### DATA FOR THIS EXERCISE:
○ ○ ○ ○ ○
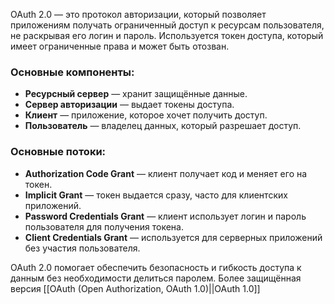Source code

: OAuth 2.0 — это протокол авторизации, который позволяет приложениям получать ограниченный доступ к ресурсам пользователя, не раскрывая его логин и пароль. Используется токен доступа, который имеет ограниченные права и может быть отозван.  

### Основные компоненты:

- **Ресурсный сервер** — хранит защищённые данные.
- **Сервер авторизации** — выдает токены доступа.
- **Клиент** — приложение, которое хочет получить доступ.
- **Пользователь** — владелец данных, который разрешает доступ.

  
### Основные потоки:

- **Authorization Code Grant** — клиент получает код и меняет его на токен.
- **Implicit Grant** — токен выдается сразу, часто для клиентских приложений.
- **Password Credentials Grant** — клиент использует логин и пароль пользователя для получения токена.
- **Client Credentials Grant** — используется для серверных приложений без участия пользователя.


OAuth 2.0 помогает обеспечить безопасность и гибкость доступа к данным без необходимости делиться паролем. Более защищённая версия [[OAuth (Open Authorization, OAuth 1.0)||OAuth 1.0]]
○ ○ ○ ○ ○
### WORK TASK:
Give back, exactly as written, the stretch from the line with "- **Ресурсный сервер**" through the line with "- **Client Credentials", and no other lines from the records above.

### TASK ANSWER:
- **Ресурсный сервер** — хранит защищённые данные.
- **Сервер авторизации** — выдает токены доступа.
- **Клиент** — приложение, которое хочет получить доступ.
- **Пользователь** — владелец данных, который разрешает доступ.

  
### Основные потоки:

- **Authorization Code Grant** — клиент получает код и меняет его на токен.
- **Implicit Grant** — токен выдается сразу, часто для клиентских приложений.
- **Password Credentials Grant** — клиент использует логин и пароль пользователя для получения токена.
- **Client Credentials Grant** — используется для серверных приложений без участия пользователя.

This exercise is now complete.